Ideas Have Consequences

The aim of our charge is love. (1 Timothy 1:5)

Victor Frankl was imprisoned in the Nazi concentration camps of Auschwitz and Dachau during the Second World War. As a Jewish professor of neurology and psychiatry he became world renowned for his book, Man’s Search for Meaning, which sold over eight million copies.

In it he unfolds the essence of his philosophy that came to be called Logotherapy — namely, that the most fundamental human motive is to find meaning in life. He observed in the horrors of the concentration camps that man can endure almost any “how” of life, if he has a “why.” But the quote that stirred me recently was this:

I am absolutely convinced that the gas chambers of Auschwitz, Treblinka, and Maidanek were ultimately prepared not in some ministry or other in Berlin, but rather at the desks and in the lecture halls of nihilistic scientists and philosophers. (“Victor Frankl at Ninety: An Interview,” in First Things, April 1995, p. 41.)

In other words, ideas have consequences — consequences that bless or destroy. People’s behavior — good and bad — does not come out of nowhere.

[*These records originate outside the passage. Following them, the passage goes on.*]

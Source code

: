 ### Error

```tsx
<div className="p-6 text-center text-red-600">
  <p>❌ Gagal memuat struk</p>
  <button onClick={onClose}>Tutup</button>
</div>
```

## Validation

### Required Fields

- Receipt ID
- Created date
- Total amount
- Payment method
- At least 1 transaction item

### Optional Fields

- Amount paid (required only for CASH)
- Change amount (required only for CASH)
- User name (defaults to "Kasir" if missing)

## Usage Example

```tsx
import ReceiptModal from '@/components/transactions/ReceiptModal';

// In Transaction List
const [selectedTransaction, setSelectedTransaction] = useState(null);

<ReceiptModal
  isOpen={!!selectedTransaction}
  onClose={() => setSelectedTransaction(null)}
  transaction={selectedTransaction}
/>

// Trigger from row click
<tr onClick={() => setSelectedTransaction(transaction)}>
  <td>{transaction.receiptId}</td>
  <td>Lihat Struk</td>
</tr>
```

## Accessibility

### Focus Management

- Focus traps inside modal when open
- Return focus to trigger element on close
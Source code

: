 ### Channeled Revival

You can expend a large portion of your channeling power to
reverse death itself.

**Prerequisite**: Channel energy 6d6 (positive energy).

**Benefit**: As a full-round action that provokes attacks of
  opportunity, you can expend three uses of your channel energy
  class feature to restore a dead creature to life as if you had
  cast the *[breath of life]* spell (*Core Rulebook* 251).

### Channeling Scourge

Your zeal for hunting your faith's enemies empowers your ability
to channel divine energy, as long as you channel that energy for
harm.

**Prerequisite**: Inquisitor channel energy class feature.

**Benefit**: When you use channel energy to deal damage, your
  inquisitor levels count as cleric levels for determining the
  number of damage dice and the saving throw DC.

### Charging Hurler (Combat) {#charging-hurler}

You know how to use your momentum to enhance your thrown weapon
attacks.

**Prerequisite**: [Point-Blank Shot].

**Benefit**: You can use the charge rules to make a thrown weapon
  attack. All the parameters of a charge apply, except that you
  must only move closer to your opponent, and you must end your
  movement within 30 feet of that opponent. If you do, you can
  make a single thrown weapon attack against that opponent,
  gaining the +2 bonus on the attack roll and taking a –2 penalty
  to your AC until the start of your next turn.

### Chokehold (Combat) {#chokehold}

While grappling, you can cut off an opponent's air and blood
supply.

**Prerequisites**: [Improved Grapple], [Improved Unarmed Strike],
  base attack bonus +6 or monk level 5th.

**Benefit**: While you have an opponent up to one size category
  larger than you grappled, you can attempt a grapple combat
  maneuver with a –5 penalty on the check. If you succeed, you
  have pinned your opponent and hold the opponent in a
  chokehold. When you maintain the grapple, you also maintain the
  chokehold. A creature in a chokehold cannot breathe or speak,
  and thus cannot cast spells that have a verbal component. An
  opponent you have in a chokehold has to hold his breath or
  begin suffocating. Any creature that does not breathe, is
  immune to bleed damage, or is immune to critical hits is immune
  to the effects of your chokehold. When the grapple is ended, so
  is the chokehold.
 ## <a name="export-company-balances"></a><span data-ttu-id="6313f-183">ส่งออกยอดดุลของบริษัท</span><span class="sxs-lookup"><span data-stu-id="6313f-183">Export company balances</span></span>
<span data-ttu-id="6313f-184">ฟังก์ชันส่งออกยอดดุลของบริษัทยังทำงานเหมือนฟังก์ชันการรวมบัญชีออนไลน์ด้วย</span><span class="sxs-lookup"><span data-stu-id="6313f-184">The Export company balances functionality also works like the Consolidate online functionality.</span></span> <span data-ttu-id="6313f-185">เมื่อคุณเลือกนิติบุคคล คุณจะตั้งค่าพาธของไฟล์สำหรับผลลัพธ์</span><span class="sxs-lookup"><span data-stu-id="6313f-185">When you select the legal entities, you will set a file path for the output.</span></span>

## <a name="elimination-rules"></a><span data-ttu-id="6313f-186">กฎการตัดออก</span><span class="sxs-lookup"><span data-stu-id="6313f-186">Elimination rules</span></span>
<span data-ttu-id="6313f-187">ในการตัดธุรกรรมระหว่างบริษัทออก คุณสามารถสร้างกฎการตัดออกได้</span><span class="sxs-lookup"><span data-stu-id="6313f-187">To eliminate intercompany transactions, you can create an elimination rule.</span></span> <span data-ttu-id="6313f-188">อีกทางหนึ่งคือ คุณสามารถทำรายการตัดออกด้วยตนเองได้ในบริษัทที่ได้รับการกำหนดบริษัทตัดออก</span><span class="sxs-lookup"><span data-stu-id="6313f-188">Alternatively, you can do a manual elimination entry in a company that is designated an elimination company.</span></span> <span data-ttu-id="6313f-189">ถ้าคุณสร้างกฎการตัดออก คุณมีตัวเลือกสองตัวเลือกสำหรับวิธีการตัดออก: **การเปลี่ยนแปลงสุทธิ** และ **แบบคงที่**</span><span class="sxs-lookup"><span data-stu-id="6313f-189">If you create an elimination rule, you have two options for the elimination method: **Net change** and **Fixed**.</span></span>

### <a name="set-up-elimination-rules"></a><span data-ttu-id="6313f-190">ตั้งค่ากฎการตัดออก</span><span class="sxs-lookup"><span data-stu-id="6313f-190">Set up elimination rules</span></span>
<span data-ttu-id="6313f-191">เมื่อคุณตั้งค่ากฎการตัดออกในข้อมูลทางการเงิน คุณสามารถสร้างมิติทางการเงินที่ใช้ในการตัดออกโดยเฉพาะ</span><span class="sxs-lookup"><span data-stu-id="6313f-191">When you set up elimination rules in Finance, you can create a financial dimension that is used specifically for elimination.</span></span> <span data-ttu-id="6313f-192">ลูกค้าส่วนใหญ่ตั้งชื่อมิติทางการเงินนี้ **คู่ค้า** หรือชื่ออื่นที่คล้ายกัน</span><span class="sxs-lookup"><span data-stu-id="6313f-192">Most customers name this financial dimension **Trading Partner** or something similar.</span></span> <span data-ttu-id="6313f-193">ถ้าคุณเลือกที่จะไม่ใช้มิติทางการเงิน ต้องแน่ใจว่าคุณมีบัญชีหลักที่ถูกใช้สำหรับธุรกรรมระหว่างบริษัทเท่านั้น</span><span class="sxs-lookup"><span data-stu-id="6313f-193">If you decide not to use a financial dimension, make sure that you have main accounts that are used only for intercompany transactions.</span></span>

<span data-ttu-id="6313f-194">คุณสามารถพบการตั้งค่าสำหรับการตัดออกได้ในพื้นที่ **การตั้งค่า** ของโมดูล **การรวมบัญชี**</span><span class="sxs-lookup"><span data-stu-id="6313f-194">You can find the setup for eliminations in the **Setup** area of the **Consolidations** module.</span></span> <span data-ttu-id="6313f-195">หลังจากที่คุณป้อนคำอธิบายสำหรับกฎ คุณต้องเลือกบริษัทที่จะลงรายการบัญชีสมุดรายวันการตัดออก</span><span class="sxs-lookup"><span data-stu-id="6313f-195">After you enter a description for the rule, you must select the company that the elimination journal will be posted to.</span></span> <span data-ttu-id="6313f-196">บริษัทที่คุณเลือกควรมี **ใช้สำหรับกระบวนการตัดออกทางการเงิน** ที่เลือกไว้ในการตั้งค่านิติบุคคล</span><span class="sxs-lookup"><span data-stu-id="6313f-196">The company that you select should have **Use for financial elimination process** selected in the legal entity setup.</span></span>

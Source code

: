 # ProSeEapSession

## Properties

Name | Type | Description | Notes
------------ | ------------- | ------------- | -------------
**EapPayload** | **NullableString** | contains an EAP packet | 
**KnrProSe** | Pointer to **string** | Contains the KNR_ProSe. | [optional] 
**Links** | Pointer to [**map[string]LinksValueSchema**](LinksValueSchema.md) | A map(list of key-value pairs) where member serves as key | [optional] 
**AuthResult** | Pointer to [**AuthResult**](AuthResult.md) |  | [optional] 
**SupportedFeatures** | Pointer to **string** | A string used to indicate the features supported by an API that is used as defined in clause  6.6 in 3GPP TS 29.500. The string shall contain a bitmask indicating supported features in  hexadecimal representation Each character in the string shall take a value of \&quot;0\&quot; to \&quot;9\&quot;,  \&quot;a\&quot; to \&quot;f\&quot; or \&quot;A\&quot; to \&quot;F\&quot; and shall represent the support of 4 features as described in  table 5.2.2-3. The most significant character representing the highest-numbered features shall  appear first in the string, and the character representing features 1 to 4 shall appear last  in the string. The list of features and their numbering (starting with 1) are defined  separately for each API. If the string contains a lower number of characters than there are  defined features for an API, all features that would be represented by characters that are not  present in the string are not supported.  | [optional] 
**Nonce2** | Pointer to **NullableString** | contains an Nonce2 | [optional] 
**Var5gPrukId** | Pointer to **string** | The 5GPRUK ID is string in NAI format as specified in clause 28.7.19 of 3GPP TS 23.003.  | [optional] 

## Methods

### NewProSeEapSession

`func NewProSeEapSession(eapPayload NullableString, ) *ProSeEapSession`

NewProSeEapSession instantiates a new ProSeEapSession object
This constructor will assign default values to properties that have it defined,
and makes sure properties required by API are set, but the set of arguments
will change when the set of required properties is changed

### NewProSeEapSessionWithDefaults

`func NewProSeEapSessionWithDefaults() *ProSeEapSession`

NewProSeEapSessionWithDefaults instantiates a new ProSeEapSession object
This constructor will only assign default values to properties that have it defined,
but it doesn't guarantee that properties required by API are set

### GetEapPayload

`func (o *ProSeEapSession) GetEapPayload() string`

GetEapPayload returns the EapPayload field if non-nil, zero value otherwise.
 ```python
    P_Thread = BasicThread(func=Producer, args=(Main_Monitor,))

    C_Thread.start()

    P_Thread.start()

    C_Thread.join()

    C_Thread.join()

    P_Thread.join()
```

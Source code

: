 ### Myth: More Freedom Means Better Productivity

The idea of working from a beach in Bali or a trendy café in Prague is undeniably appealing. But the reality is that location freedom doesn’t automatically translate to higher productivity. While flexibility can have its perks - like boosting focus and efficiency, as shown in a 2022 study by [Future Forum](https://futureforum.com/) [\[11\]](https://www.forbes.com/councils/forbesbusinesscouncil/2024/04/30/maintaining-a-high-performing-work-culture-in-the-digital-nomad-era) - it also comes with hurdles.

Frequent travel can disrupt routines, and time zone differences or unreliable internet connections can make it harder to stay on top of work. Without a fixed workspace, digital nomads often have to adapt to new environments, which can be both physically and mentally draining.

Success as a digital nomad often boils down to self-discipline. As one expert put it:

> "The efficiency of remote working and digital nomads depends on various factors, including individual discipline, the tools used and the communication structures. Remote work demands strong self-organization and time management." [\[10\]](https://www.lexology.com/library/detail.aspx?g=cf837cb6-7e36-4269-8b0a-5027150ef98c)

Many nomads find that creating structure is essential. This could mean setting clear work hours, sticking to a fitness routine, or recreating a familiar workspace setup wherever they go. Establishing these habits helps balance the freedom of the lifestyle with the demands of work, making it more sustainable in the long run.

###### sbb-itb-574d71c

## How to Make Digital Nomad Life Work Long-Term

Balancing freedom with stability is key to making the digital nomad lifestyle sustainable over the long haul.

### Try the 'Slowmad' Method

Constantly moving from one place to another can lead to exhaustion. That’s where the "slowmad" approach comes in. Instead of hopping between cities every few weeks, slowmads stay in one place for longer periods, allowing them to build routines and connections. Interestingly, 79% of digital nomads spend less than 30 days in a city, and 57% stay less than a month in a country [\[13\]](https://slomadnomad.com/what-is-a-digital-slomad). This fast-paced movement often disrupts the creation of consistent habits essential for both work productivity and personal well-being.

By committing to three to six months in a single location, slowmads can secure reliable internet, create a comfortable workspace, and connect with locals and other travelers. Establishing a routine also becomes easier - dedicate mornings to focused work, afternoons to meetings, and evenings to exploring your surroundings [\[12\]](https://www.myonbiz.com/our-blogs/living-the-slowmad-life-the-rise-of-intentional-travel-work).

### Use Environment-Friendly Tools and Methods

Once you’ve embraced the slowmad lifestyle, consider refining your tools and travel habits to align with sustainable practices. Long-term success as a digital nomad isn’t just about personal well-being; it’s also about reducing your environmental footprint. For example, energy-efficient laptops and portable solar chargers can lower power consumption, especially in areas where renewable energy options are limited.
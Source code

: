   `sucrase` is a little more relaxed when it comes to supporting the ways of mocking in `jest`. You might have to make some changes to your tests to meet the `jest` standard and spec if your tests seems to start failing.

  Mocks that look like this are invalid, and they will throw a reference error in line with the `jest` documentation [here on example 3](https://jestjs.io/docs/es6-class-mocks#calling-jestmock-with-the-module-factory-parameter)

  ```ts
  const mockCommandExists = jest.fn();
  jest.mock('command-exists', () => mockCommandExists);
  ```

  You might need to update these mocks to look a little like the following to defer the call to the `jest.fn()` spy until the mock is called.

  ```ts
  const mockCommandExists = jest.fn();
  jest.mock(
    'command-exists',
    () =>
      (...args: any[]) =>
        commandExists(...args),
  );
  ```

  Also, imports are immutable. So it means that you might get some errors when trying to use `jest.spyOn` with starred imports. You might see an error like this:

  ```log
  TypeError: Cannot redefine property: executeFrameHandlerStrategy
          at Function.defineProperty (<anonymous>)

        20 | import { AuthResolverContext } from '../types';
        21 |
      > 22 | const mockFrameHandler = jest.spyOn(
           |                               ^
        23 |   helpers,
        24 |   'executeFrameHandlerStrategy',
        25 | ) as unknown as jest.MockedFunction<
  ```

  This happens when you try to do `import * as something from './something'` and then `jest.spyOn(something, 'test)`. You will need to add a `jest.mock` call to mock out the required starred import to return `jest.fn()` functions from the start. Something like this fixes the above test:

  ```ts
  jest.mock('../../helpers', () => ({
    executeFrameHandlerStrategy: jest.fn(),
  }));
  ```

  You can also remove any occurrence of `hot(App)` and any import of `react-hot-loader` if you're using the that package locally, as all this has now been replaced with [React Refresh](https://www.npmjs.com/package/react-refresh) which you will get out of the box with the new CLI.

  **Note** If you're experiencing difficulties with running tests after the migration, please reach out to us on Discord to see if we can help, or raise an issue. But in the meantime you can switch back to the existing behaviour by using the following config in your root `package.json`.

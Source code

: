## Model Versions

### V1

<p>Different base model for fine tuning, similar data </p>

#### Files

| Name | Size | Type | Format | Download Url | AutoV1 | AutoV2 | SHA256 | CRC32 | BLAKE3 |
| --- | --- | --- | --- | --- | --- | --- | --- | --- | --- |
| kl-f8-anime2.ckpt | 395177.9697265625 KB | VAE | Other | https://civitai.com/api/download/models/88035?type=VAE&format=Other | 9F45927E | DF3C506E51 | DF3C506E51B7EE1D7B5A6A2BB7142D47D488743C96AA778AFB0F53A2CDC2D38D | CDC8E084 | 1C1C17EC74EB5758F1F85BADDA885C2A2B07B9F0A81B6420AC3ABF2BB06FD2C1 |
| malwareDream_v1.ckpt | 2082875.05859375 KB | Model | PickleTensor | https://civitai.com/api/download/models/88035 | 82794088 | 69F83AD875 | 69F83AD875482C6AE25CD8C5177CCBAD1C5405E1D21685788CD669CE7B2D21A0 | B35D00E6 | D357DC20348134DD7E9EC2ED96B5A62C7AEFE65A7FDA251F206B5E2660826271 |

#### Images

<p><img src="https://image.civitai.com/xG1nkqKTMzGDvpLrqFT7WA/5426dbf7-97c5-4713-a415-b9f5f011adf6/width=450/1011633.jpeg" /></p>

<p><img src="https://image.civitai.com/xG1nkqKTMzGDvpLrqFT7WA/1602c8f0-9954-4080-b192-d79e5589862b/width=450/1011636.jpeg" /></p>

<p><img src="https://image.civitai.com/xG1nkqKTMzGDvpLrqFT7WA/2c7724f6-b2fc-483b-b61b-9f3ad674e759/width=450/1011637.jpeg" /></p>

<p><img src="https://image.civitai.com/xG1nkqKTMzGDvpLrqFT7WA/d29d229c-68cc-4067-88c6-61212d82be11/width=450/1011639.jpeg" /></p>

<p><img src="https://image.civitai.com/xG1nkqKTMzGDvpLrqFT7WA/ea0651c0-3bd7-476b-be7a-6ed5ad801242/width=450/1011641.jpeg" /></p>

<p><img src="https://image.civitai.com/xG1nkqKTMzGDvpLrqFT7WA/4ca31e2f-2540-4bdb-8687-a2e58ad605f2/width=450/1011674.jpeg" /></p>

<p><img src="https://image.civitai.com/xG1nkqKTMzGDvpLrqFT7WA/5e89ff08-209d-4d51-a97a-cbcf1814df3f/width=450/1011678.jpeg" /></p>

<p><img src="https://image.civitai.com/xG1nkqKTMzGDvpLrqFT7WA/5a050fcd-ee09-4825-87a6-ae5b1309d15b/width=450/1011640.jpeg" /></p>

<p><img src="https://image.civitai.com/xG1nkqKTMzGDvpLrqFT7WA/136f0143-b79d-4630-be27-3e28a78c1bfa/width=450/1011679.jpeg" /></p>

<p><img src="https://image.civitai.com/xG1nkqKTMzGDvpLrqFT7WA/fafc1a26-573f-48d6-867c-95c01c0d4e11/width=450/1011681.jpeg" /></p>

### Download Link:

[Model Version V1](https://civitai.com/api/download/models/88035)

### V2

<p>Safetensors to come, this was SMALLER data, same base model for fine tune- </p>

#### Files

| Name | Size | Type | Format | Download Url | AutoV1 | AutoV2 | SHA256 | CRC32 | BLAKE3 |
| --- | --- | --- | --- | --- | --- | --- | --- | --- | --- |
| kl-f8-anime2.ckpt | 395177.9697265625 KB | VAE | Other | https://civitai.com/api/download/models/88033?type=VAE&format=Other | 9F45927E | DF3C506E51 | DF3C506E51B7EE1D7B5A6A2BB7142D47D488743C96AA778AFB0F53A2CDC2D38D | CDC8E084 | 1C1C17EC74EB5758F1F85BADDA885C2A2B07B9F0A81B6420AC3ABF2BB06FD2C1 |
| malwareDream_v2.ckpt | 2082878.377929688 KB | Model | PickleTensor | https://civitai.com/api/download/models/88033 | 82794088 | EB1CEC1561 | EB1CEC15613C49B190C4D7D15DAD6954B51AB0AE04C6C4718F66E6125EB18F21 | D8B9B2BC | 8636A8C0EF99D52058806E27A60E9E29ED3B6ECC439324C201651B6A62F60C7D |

It comes from prevailing views of reality that take root in the mind and bring forth good or evil.

One of the ways that the Bible makes plain the truth that ideas have practical consequences is by saying things like, “Whatever was written in former days was written . . . [that] we might have hope” (Romans 15:4). The ideas presented in the Scriptures produce the practical consequence of hope.

Again, Paul says, “The aim of our charge is love” (1 Timothy 1:5). The imparting of ideas through a “charge” or through “instruction” produces love.

Hope and love do not come from nowhere. They grow out of ideas — views of reality — revealed in the Scriptures.

Another way the Scriptures show us that ideas have consequences is by using the word “therefore” (1,039 times in the NASB). “Therefore” means that what follows comes from somewhere. For example, “Therefore, since we have been justified by faith, we have peace with God through our Lord Jesus Christ” (Romans 5:1). Or: “There is therefore now no condemnation for those who are in Christ Jesus” (Romans 8:1). Or: “Therefore do not be anxious about tomorrow” (Matthew 6:34).

If we want to live in the power of these great practical “therefores,” we must be gripped by the ideas — the views of reality — that go before them and stand under them. Ideas have consequences. So, let’s bring all our ideas under the authority of God’s word.